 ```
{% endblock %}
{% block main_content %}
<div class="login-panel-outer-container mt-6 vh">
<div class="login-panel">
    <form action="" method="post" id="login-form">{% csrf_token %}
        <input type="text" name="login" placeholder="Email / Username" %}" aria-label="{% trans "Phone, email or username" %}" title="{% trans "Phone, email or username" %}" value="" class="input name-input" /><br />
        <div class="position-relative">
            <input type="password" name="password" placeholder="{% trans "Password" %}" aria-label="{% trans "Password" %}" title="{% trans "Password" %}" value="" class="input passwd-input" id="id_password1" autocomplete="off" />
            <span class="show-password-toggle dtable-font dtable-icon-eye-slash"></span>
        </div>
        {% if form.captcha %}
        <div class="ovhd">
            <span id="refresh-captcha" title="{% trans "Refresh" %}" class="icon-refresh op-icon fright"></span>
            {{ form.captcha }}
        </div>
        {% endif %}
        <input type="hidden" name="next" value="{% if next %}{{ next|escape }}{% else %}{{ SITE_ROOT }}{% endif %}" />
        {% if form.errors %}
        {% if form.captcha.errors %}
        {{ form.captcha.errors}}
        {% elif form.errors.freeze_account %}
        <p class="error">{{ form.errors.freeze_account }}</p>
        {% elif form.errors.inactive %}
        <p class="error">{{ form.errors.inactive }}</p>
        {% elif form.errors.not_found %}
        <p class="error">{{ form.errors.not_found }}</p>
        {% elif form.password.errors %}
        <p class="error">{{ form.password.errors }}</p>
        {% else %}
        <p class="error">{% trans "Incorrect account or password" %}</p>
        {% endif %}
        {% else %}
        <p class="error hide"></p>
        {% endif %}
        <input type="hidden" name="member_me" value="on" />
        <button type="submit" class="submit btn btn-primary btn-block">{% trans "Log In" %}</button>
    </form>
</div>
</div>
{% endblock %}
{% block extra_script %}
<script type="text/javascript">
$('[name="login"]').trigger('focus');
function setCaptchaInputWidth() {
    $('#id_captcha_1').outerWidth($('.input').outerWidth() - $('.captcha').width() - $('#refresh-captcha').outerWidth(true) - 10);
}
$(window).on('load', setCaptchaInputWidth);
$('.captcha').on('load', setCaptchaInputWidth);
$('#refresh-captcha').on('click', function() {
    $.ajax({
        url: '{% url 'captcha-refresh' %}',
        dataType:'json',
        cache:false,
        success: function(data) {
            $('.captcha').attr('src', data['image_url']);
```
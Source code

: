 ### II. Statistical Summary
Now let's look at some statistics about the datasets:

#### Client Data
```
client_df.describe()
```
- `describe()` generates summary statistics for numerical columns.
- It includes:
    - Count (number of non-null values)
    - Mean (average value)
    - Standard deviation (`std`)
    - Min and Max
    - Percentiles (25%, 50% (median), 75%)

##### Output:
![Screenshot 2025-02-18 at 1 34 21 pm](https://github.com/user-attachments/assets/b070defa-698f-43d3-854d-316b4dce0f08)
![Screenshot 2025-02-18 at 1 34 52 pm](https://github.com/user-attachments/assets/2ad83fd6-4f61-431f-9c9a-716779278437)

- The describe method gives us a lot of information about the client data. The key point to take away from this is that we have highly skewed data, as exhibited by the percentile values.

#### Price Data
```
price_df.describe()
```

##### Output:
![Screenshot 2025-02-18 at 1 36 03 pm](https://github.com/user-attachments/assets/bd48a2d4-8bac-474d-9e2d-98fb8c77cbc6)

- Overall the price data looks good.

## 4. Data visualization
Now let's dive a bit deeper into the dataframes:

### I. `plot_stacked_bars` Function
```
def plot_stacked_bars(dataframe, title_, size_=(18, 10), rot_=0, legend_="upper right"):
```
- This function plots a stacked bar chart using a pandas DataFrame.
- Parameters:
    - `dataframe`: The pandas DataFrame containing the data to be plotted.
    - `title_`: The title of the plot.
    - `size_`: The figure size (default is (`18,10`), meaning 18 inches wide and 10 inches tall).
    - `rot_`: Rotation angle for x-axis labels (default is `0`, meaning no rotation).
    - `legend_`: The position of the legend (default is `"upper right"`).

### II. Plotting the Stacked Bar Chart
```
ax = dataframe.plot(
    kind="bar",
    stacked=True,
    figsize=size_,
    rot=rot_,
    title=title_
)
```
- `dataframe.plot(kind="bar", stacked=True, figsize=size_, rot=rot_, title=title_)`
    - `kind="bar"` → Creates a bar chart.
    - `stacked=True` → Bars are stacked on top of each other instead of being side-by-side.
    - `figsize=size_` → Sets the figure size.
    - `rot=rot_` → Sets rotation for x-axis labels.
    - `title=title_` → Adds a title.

========

- TASK DETAILS -
Using the records above, report each line with the string "default".

- OUTPUT OF THE EXERCISE -
    - `size_`: The figure size (default is (`18,10`), meaning 18 inches wide and 10 inches tall).
    - `rot_`: Rotation angle for x-axis labels (default is `0`, meaning no rotation).
    - `legend_`: The position of the legend (default is `"upper right"`).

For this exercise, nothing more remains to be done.